Niech Twa Matka nam towarzyszy

i do Twego Ojca doprowadzi domu.../../”…

   Ból, łzy, a serce zalało mojej poprzednie życie z obecnym pragnieniem zbawienia i powrotem do Królestwa Bożego...nawet przez śmierć. To ułamki sekund rozgrywające serce, które trudno wytrzymać. Jako lekarz muszę stwierdzić, że takie przeżycia duchowe nie szkodzą chorym...nie słyszałem o wystąpieniu wówczas bólu wieńcowego lub zaburzeń rytmu serca.

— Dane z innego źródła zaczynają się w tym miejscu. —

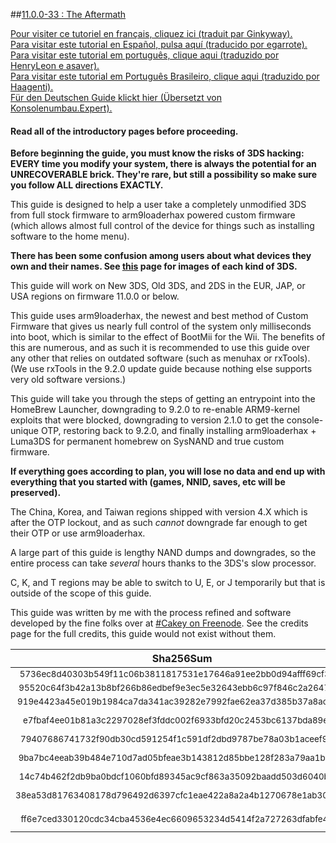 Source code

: ##[11.0.0-33 : The Aftermath](https://www.reddit.com/r/3dshacks/comments/4iry4s/)

[Pour visiter ce tutoriel en français, cliquez ici (traduit par Ginkyway).](https://github.com/Ginkyway/Guide/wiki/Accueil)    
[Para visitar este tutorial en Español, pulsa aquí (traducido por egarrote).](http://www.elotrolado.net/hilo_mega-tuto-instalar-arm9loaderhax-y-AuReiNand_2162112)    
[Para visitar este tutorial em português, clique aqui (traduzido por HenryLeon e asaver).](https://github.com/HenryLeonheart/Guide_Portuguese/wiki)    
[Para visitar este tutorial em Português Brasileiro, clique aqui (traduzido por Haagenti).](https://github.com/Haagenti/Guide-pt_BR/wiki)    
[Für den Deutschen Guide klickt hier (Übersetzt von Konsolenumbau.Expert).](https://github.com/KonsoleHL/Guide/wiki)    

#### Read all of the introductory pages before proceeding.

**Before beginning the guide, you must know the risks of 3DS hacking: EVERY time you modify your system, there is always the potential for an UNRECOVERABLE brick. They're rare, but still a possibility so make sure you follow ALL directions EXACTLY.**

This guide is designed to help a user take a completely unmodified 3DS from full stock
firmware to arm9loaderhax powered custom firmware (which allows almost full control of the device for things such as installing software to the home menu).

**There has been some confusion among users about what devices they own and their names. See [this](https://github.com/Plailect/Guide/wiki/Device-Info) page for images of each kind of 3DS.**

This guide will work on New 3DS, Old 3DS, and 2DS in the EUR, JAP, or USA regions on firmware 11.0.0 or below.

This guide uses arm9loaderhax, the newest and best method of Custom Firmware that gives us nearly full control of the system only milliseconds into boot, which is similar to the effect of BootMii for the Wii. The benefits of this are numerous, and as such it is recommended to use this guide over any other that relies on outdated software (such as menuhax or rxTools). (We use rxTools in the 9.2.0 update guide because nothing else supports very old software versions.)

This guide will take you through the steps of getting an entrypoint into the HomeBrew Launcher, downgrading to 9.2.0 to re-enable ARM9-kernel exploits that were blocked, downgrading to version 2.1.0 to get the console-unique OTP, restoring back to 9.2.0, and finally installing arm9loaderhax + Luma3DS for permanent homebrew on SysNAND and true custom firmware.

**If everything goes according to plan, you will lose no data and end up with everything that you started with (games, NNID, saves, etc will be preserved).**

The China, Korea, and Taiwan regions shipped with version 4.X which is after the OTP lockout, and as such *cannot* downgrade far enough to get their OTP or use arm9loaderhax.

A large part of this guide is lengthy NAND dumps and downgrades, so the entire process can take *several* hours thanks to the 3DS's slow processor.

C, K, and T regions may be able to switch to U, E, or J temporarily but that is outside of the scope of this guide.

This guide was written by me with the process refined and software developed by the fine folks over at [#Cakey on Freenode](http://webchat.freenode.net/?channels=%23Cakey). See the credits page for the full credits, this guide would not exist without them.

Sha256Sum | Zip File
:---: | :---:
<sub>5736ec8d40303b549f11c06b3811817531e17646a91ee2bb0d94afff69cf3a4e</sub> | <sub>2.1.0E(Full).zip</sub>
<sub>95520c64f3b42a13b8bf266b86edbef9e3ec5e32643ebb6c97f846c2a2647980</sub> | <sub>2.1.0J(Full).zip</sub>
<sub>919e4423a45e019b1984ca7da341ac39282e7992fae62ea37d385b37a8ac621f</sub> | <sub>2.1.0U(Full).zip</sub>
<sub>e7fbaf4ee01b81a3c2297028ef3fddc002f6933bfd20c2453bc6137bda89e5fd</sub> | <sub>9.2.0-20E(Full)_n3DS.zip</sub>
<sub>79407686741732f90db30cd591254f1c591df2dbd9787be78a03b1aceef9f2fe</sub> | <sub>9.2.0-20E(Full).zip</sub>
<sub>9ba7bc4eeab39b484e710d7ad05bfeae3b143812d85bbe128f283a79aa1ba80b</sub> | <sub>9.2.0-20J(Full)_n3DS.zip</sub>
<sub>14c74b462f2db9ba0bdcf1060bfd89345ac9cf863a35092baadd503d6040b837</sub> | <sub>9.2.0-20J(Full).zip</sub>
<sub>38ea53d81763408178d796492d6397cfc1eae422a8a2a4b1270678e1ab30043c</sub> | <sub>9.2.0-20U(Full)_n3DS.zip</sub>
<sub>ff6e7ced330120cdc34cba4536e4ec6609653234d5414f2a727263dfabfe46a3</sub> | <sub>9.2.0-20U(Full).zip</sub> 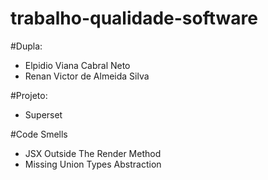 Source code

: # trabalho-qualidade-software

#Dupla:
* Elpidio Viana Cabral Neto
* Renan Victor de Almeida Silva

#Projeto:
* Superset

#Code Smells
* JSX Outside The Render Method
* Missing Union Types Abstraction

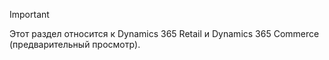 > [!IMPORTANT]
> Этот раздел относится к Dynamics 365 Retail и Dynamics 365 Commerce (предварительный просмотр).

   W oczekiwaniu na żoną (mamy iść na Mszę św. o 9.00) popłakałem się po zawołaniu do Matki Bożej, aby spełniła moje pragnienie dawania świadectwa wiary na cały świat. 

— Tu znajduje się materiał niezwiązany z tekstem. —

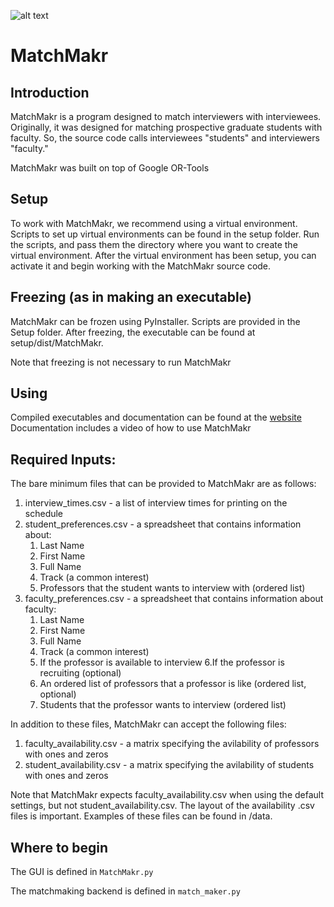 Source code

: [logo]: https://github.com/calerc/MatchMakr/blob/master/src/MatchMakr_Ico.ico "MatchMakr Logo"

![alt text][logo]
# MatchMakr

## Introduction
MatchMakr is a program designed to match interviewers with interviewees.  Originally, it was designed for matching prospective graduate students with faculty.  So, the source code calls interviewees "students" and interviewers "faculty."

MatchMakr was built on top of Google OR-Tools

## Setup
To work with MatchMakr, we recommend using a virtual environment.  Scripts to set up virtual environments can be found in the setup folder.  Run the scripts, and pass them the directory where you want to create the virtual environment.  After the virtual environment has been setup, you can activate it and begin working with the MatchMakr source code.

## Freezing (as in making an executable)
MatchMakr can be frozen using PyInstaller.  Scripts are provided in the Setup folder.  After freezing, the executable can be found at setup/dist/MatchMakr.

Note that freezing is not necessary to run MatchMakr

## Using
Compiled executables and documentation can be found at the [website](https://sites.google.com/case.edu/matchmakr/home)
Documentation includes a video of how to use MatchMakr

## Required Inputs:
The bare minimum files that can be provided to MatchMakr are as follows:
1. interview_times.csv - a list of interview times for printing on the schedule
2. student_preferences.csv - a spreadsheet that contains information about:
    1. Last Name
    2. First Name
    3. Full Name
    4. Track (a common interest)
    5. Professors that the student wants to interview with (ordered list)
3. faculty_preferences.csv - a spreadsheet that contains information about faculty:
    1. Last Name
    2. First Name
    3. Full Name
    4. Track (a common interest)
    5. If the professor is available to interview
    6.If the professor is recruiting (optional)
    7. An ordered list of professors that a professor is like (ordered list, optional)
    8. Students that the professor wants to interview (ordered list)

In addition to these files, MatchMakr can accept the following files:
1. faculty_availability.csv - a matrix specifying the avilability of professors with ones and zeros
2. student_availability.csv - a matrix specifying the avilability of students with ones and zeros

Note that MatchMakr expects faculty_availability.csv when using the default settings, but not student_availability.csv.  The layout of the availability .csv files is important.  Examples of these files can be found in /data.

## Where to begin
The GUI is defined in `MatchMakr.py`

The matchmaking backend is defined in `match_maker.py`

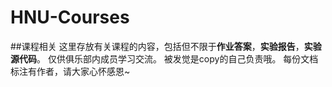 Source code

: # HNU-Courses
##课程相关
这里存放有关课程的内容，包括但不限于**作业答案**，**实验报告**，**实验源代码**。
仅供俱乐部内成员学习交流。
被发觉是copy的自己负责哦。
每份文档标注有作者，请大家心怀感恩~
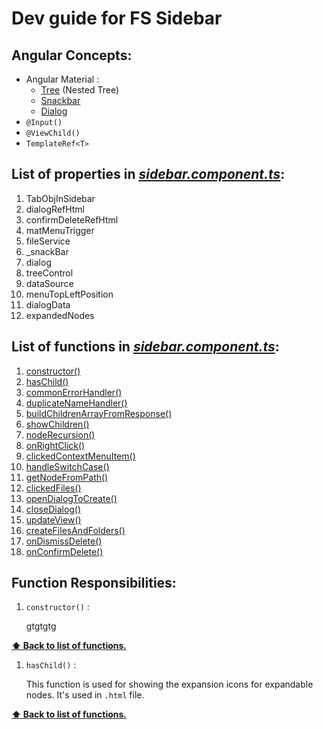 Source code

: # Dev guide for FS Sidebar

## Angular Concepts:

- Angular Material :
  - [Tree](https://material.angular.io/components/tree/overview) (Nested Tree)
  - [Snackbar](https://material.angular.io/components/snack-bar/overview)
  - [Dialog](https://material.angular.io/components/dialog/overview)
- `@Input()`
- `@ViewChild()`
- `TemplateRef<T>`

## List of properties in [_sidebar.component.ts_](): <span id="list-of-properties"></span>

1. TabObjInSidebar
1. dialogRefHtml
1. confirmDeleteRefHtml
1. matMenuTrigger
1. fileService
1. \_snackBar
1. dialog
1. treeControl
1. dataSource
1. menuTopLeftPosition
1. dialogData
1. expandedNodes

## List of functions in [_sidebar.component.ts_](): <span id="list-of-functions"></span>

1. [constructor()](#fn-constructor)
2. [hasChild()](#fn-hasChild)
3. [commonErrorHandler()](#)
4. [duplicateNameHandler()]()
5. [buildChildrenArrayFromResponse()](#)
6. [showChildren()](#)
7. [nodeRecursion()](#)
8. [onRightClick()](#)
9. [clickedContextMenuItem()](#)
10. [handleSwitchCase()](#)
11. [getNodeFromPath()](#)
12. [clickedFiles()](#)
13. [openDialogToCreate()](#)
14. [closeDialog()](#)
15. [updateView()](#)
16. [createFilesAndFolders()](#)
17. [onDismissDelete()](#)
18. [onConfirmDelete()](#)

## Function Responsibilities:

1. `constructor()` : <span id="fn-constructor"></span>

   gtgtgtg

**[⬆ Back to list of functions.](#list-of-functions)**

1. `hasChild()` : <span id="fn-hasChild"></span>

   This function is used for showing the expansion icons for expandable nodes. It's used in `.html` file.

**[⬆ Back to list of functions.](#list-of-functions)**
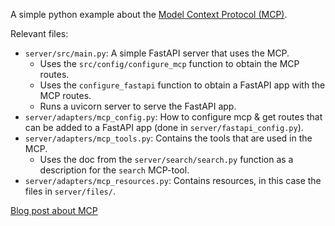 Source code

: A simple python example about the [Model Context Protocol (MCP)](https://modelcontextprotocol.io/introduction).

Relevant files:
- `server/src/main.py`: A simple FastAPI server that uses the MCP.
    - Uses the `src/config/configure_mcp` function to obtain the MCP routes.
    - Uses the `configure_fastapi` function to obtain a FastAPI app with the MCP routes.
    - Runs a uvicorn server to serve the FastAPI app.
- `server/adapters/mcp_config.py`: How to configure mcp & get routes that can be added to a FastAPI app (done in `server/fastapi_config.py`).
- `server/adapters/mcp_tools.py`: Contains the tools that are used in the MCP.
    - Uses the doc from the `server/search/search.py` function as a description for the `search` MCP-tool.
- `server/adapters/mcp_resources.py`: Contains resources, in this case the files in `server/files/`.


[Blog post about MCP](https://quartz.oliver-schmid.net/LLMs/Model-Context-Protocol-MCP)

   Podczas pobytu na chórze zrozumiałem, że Bóg ma czas i nie nie szafuje łaskami (właśnie bił zegar)...także dla naszego dobra. Nigdy nie wiemy jak może zaowocować łaska Boża, bo obdarowany może stać się „lepszym” lub ważniejszym (duma lub pycha), a ja jeszcze niedawno byłem trędowatym.

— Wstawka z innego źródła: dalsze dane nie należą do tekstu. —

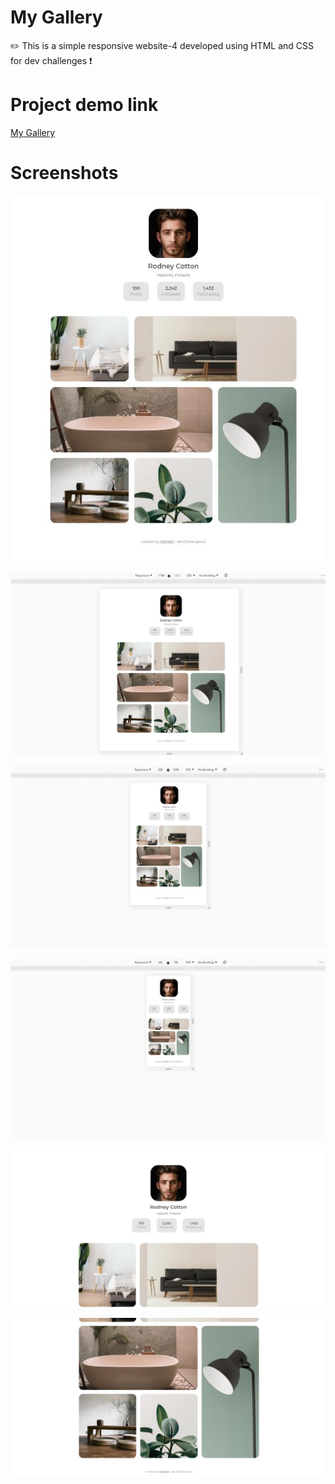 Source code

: # My Gallery
✏️ This is a simple responsive website-4 developed using HTML and CSS for dev challenges ❗

# Project demo link

<a href="https://mithesh14.github.io/Recipe-page/">My Gallery</a>

# Screenshots 

![screenshots](https://github.com/Mithesh14/My-Gallery/blob/main/images/image1.jpg)

![screenshots](https://github.com/Mithesh14/My-Gallery/blob/main/images/image2.jpg)

![screenshots](https://github.com/Mithesh14/My-Gallery/blob/main/images/image3.jpg)

![screenshots](https://github.com/Mithesh14/My-Gallery/blob/main/images/image4.jpg)

![screenshots](https://github.com/Mithesh14/My-Gallery/blob/main/images/image5.jpg)

![screenshots](https://github.com/Mithesh14/My-Gallery/blob/main/images/image6.jpg)
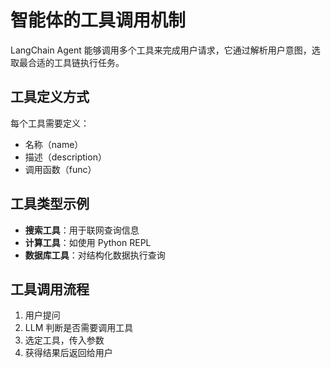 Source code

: # 智能体的工具调用机制

LangChain Agent 能够调用多个工具来完成用户请求，它通过解析用户意图，选取最合适的工具链执行任务。

## 工具定义方式

每个工具需要定义：
- 名称（name）
- 描述（description）
- 调用函数（func）

## 工具类型示例

- **搜索工具**：用于联网查询信息
- **计算工具**：如使用 Python REPL
- **数据库工具**：对结构化数据执行查询

## 工具调用流程

1. 用户提问
2. LLM 判断是否需要调用工具
3. 选定工具，传入参数
4. 获得结果后返回给用户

   Z góry widzą nas, lud Boży...nawet teraz „patrzył” wizerunek Ducha Świętego oraz wizerunek Matki Bożej. Na ten moment płyną czytania o nieczystych i trędowatych, a Pan Jezus w Ewangelii uzdrawiał takich...wbrew obowiązującemu prawu.

   Wzrok zatrzymały też korniki zerujące na drewnianych organach...mają dom i jedzenie, nawet nie potrzebują wody. Zarazem pokazują jak podstępny jest grzech, który w końcu zabija nasze dusze.

   Przysnąłem dwa razy jak Napoleon na koniu, a zły natychmiast zalewał mnie „dobrem”: mam nie iść do Eucharystii i pospać. Zszedłem na dół, a kapłan podawał św. Hostię przy drzwiach chóru. Popłakałem się po zjednaniu z Panem Jezusem.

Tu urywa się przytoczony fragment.